Yeah, absolutely. We’re always looking to get better. What we’re doing to replace plastic is so immature, for lack of a better term. The process technology is immature, the material science is immature, that we’re constantly innovating and creating better methods and better materials, not only for shelf life but also for end of life and ultimately for the consumer.
Speaking for Footprint and its packaging focus, as well as all the other actual things-we-ingest-level innovations, what are you excited about, and why are you passionate about what we eat and consume and how that’s changing?

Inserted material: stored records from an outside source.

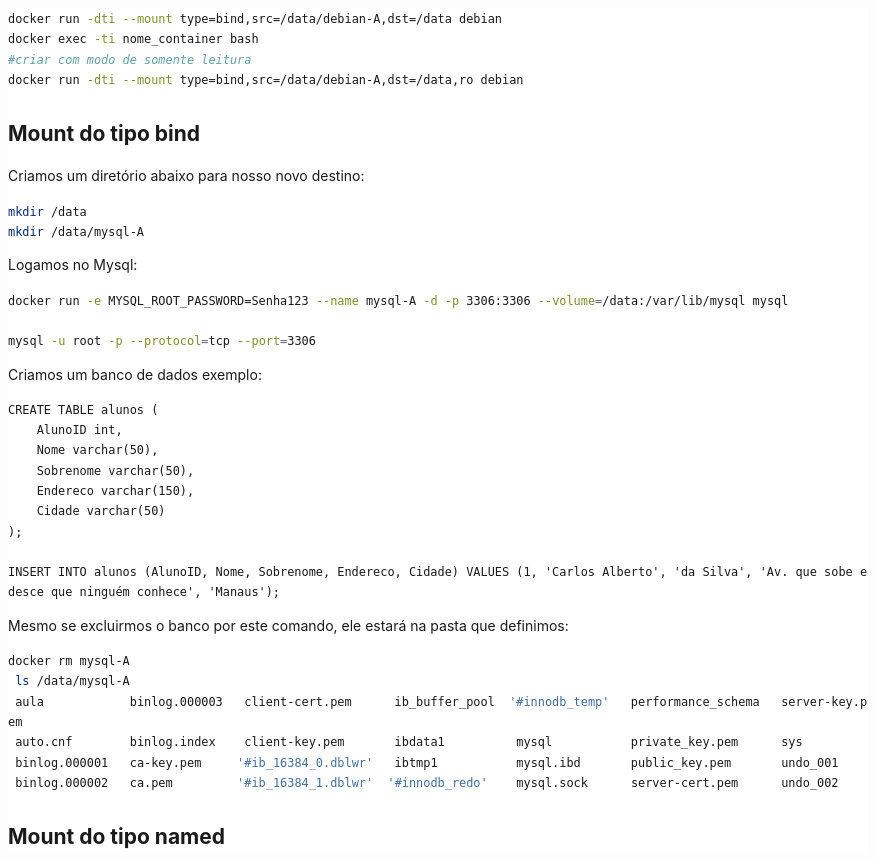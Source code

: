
 ```bash
docker run -dti --mount type=bind,src=/data/debian-A,dst=/data debian
docker exec -ti nome_container bash
#criar com modo de somente leitura
docker run -dti --mount type=bind,src=/data/debian-A,dst=/data,ro debian
```

## Mount do tipo bind

Criamos um diretório abaixo para nosso novo destino:

```bash
mkdir /data
mkdir /data/mysql-A
```

Logamos no Mysql:

```bash
docker run -e MYSQL_ROOT_PASSWORD=Senha123 --name mysql-A -d -p 3306:3306 --volume=/data:/var/lib/mysql mysql

mysql -u root -p --protocol=tcp --port=3306
```

Criamos um banco de dados exemplo:

```mysql
CREATE TABLE alunos (
    AlunoID int,
    Nome varchar(50),
    Sobrenome varchar(50),
    Endereco varchar(150),
    Cidade varchar(50)
);

INSERT INTO alunos (AlunoID, Nome, Sobrenome, Endereco, Cidade) VALUES (1, 'Carlos Alberto', 'da Silva', 'Av. que sobe e desce que ninguém conhece', 'Manaus');
```

Mesmo se excluirmos o banco por este comando, ele estará na pasta que definimos:

```bash
docker rm mysql-A
 ls /data/mysql-A
 aula            binlog.000003   client-cert.pem      ib_buffer_pool  '#innodb_temp'   performance_schema   server-key.pem
 auto.cnf        binlog.index    client-key.pem       ibdata1          mysql           private_key.pem      sys
 binlog.000001   ca-key.pem     '#ib_16384_0.dblwr'   ibtmp1           mysql.ibd       public_key.pem       undo_001
 binlog.000002   ca.pem         '#ib_16384_1.dblwr'  '#innodb_redo'    mysql.sock      server-cert.pem      undo_002
```

## Mount do tipo named
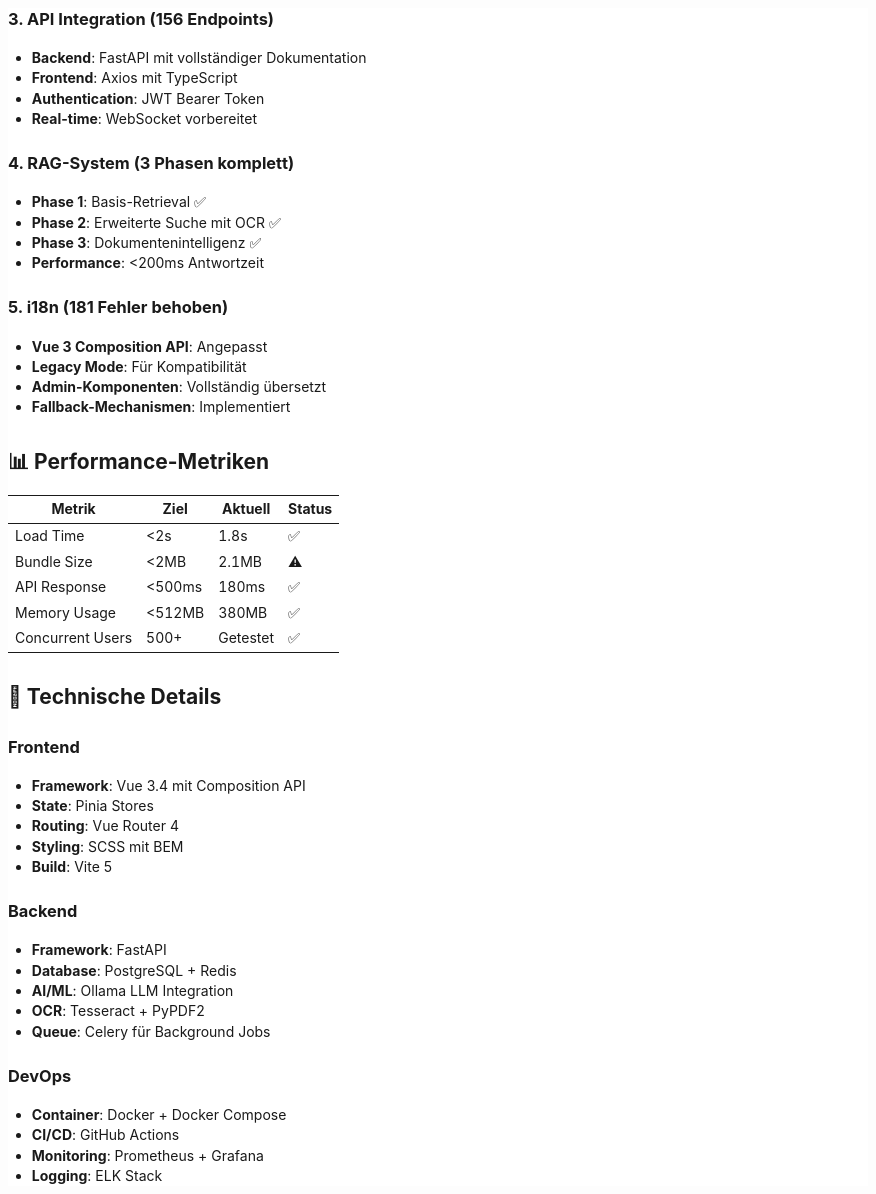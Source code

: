 ### 3. API Integration (156 Endpoints)
- **Backend**: FastAPI mit vollständiger Dokumentation
- **Frontend**: Axios mit TypeScript
- **Authentication**: JWT Bearer Token
- **Real-time**: WebSocket vorbereitet

### 4. RAG-System (3 Phasen komplett)
- **Phase 1**: Basis-Retrieval ✅
- **Phase 2**: Erweiterte Suche mit OCR ✅
- **Phase 3**: Dokumentenintelligenz ✅
- **Performance**: <200ms Antwortzeit

### 5. i18n (181 Fehler behoben)
- **Vue 3 Composition API**: Angepasst
- **Legacy Mode**: Für Kompatibilität
- **Admin-Komponenten**: Vollständig übersetzt
- **Fallback-Mechanismen**: Implementiert

## 📊 Performance-Metriken

| Metrik | Ziel | Aktuell | Status |
|--------|------|---------|--------|
| Load Time | <2s | 1.8s | ✅ |
| Bundle Size | <2MB | 2.1MB | ⚠️ |
| API Response | <500ms | 180ms | ✅ |
| Memory Usage | <512MB | 380MB | ✅ |
| Concurrent Users | 500+ | Getestet | ✅ |

## 🔧 Technische Details

### Frontend
- **Framework**: Vue 3.4 mit Composition API
- **State**: Pinia Stores
- **Routing**: Vue Router 4
- **Styling**: SCSS mit BEM
- **Build**: Vite 5

### Backend
- **Framework**: FastAPI
- **Database**: PostgreSQL + Redis
- **AI/ML**: Ollama LLM Integration
- **OCR**: Tesseract + PyPDF2
- **Queue**: Celery für Background Jobs

### DevOps
- **Container**: Docker + Docker Compose
- **CI/CD**: GitHub Actions
- **Monitoring**: Prometheus + Grafana
- **Logging**: ELK Stack

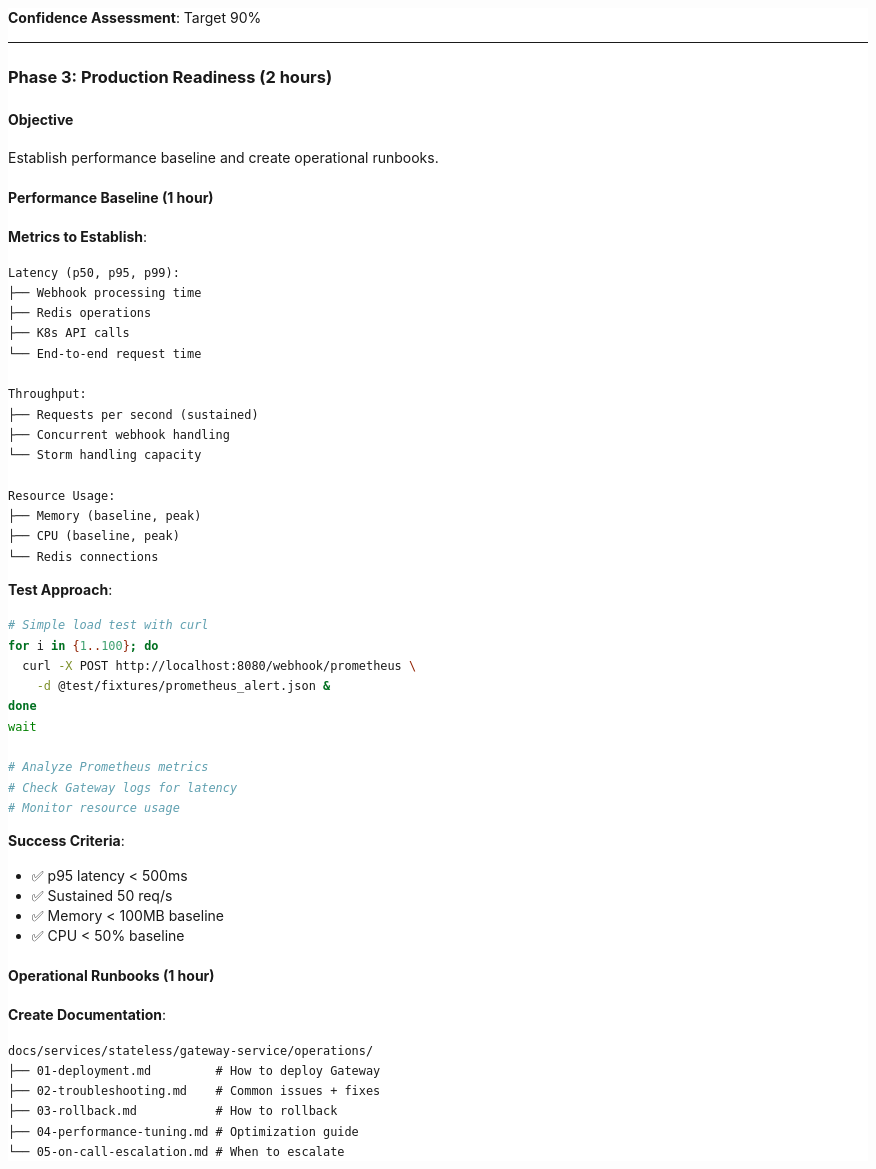 **Confidence Assessment**: Target 90%

---

### **Phase 3: Production Readiness** (2 hours)

#### **Objective**
Establish performance baseline and create operational runbooks.

#### **Performance Baseline** (1 hour)

**Metrics to Establish**:
```
Latency (p50, p95, p99):
├── Webhook processing time
├── Redis operations
├── K8s API calls
└── End-to-end request time

Throughput:
├── Requests per second (sustained)
├── Concurrent webhook handling
└── Storm handling capacity

Resource Usage:
├── Memory (baseline, peak)
├── CPU (baseline, peak)
└── Redis connections
```

**Test Approach**:
```bash
# Simple load test with curl
for i in {1..100}; do
  curl -X POST http://localhost:8080/webhook/prometheus \
    -d @test/fixtures/prometheus_alert.json &
done
wait

# Analyze Prometheus metrics
# Check Gateway logs for latency
# Monitor resource usage
```

**Success Criteria**:
- ✅ p95 latency < 500ms
- ✅ Sustained 50 req/s
- ✅ Memory < 100MB baseline
- ✅ CPU < 50% baseline

#### **Operational Runbooks** (1 hour)

**Create Documentation**:
```
docs/services/stateless/gateway-service/operations/
├── 01-deployment.md         # How to deploy Gateway
├── 02-troubleshooting.md    # Common issues + fixes
├── 03-rollback.md           # How to rollback
├── 04-performance-tuning.md # Optimization guide
└── 05-on-call-escalation.md # When to escalate
```
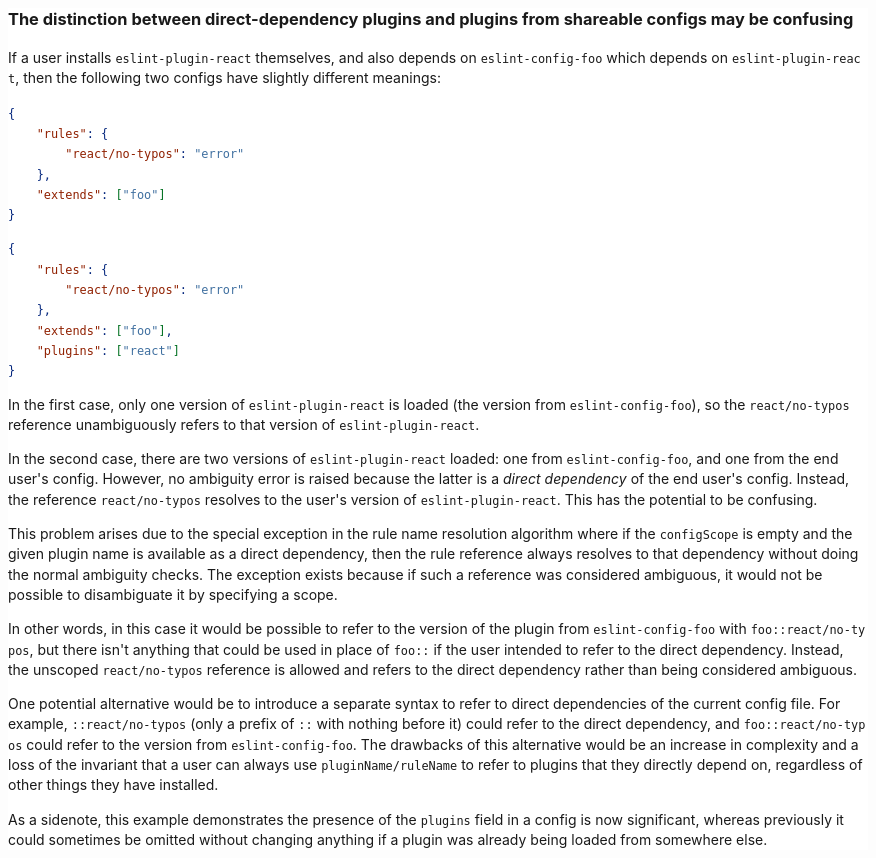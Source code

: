 ### The distinction between direct-dependency plugins and plugins from shareable configs may be confusing

If a user installs `eslint-plugin-react` themselves, and also depends on `eslint-config-foo` which depends on `eslint-plugin-react`, then the following two configs have slightly different meanings:

```json
{
    "rules": {
        "react/no-typos": "error"
    },
    "extends": ["foo"]
}
```

```json
{
    "rules": {
        "react/no-typos": "error"
    },
    "extends": ["foo"],
    "plugins": ["react"]
}
```

In the first case, only one version of `eslint-plugin-react` is loaded (the version from `eslint-config-foo`), so the `react/no-typos` reference unambiguously refers to that version of `eslint-plugin-react`.

In the second case, there are two versions of `eslint-plugin-react` loaded: one from `eslint-config-foo`, and one from the end user's config. However, no ambiguity error is raised because the latter is a *direct dependency* of the end user's config. Instead, the reference `react/no-typos` resolves to the user's version of `eslint-plugin-react`. This has the potential to be confusing.

This problem arises due to the special exception in the rule name resolution algorithm where if the `configScope` is empty and the given plugin name is available as a direct dependency, then the rule reference always resolves to that dependency without doing the normal ambiguity checks. The exception exists because if such a reference was considered ambiguous, it would not be possible to disambiguate it by specifying a scope.

In other words, in this case it would be possible to refer to the version of the plugin from `eslint-config-foo` with `foo::react/no-typos`, but there isn't anything that could be used in place of `foo::` if the user intended to refer to the direct dependency. Instead, the unscoped `react/no-typos` reference is allowed and refers to the direct dependency rather than being considered ambiguous.

One potential alternative would be to introduce a separate syntax to refer to direct dependencies of the current config file. For example, `::react/no-typos` (only a prefix of `::` with nothing before it) could refer to the direct dependency, and `foo::react/no-typos` could refer to the version from `eslint-config-foo`. The drawbacks of this alternative would be an increase in complexity and a loss of the invariant that a user can always use `pluginName/ruleName` to refer to plugins that they directly depend on, regardless of other things they have installed.

As a sidenote, this example demonstrates the presence of the `plugins` field in a config is now significant, whereas previously it could sometimes be omitted without changing anything if a plugin was already being loaded from somewhere else.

I’m certainly excited about all the plant-based options, especially the plant-based protein options. I think as we learn more and more, it’s better for the environment, and these guys are making food that’s better for us. But I think initially, with all the plant-based options, it was clear that plant-based protein was certainly better for the environment than traditional proteins, right? I’m excited about that. Excited where that’s going and the quality of the food, the taste of it. A lot of companies are just improving their overall food quality. As we learn more about what’s really good for you, these companies are responding and developing solutions for us.
Food companies have been doing amazing things with plants, grains and nuts for generations, but this latest act, where they’re capably replacing animal-based products and even plastics—this is next level. It’s going to be fascinating to watch this revolution unfold over the coming years and to see just what the future of food holds.
I don’t know where it will all lead, but I do hope we’re able to finish the same way we started—with ice cream.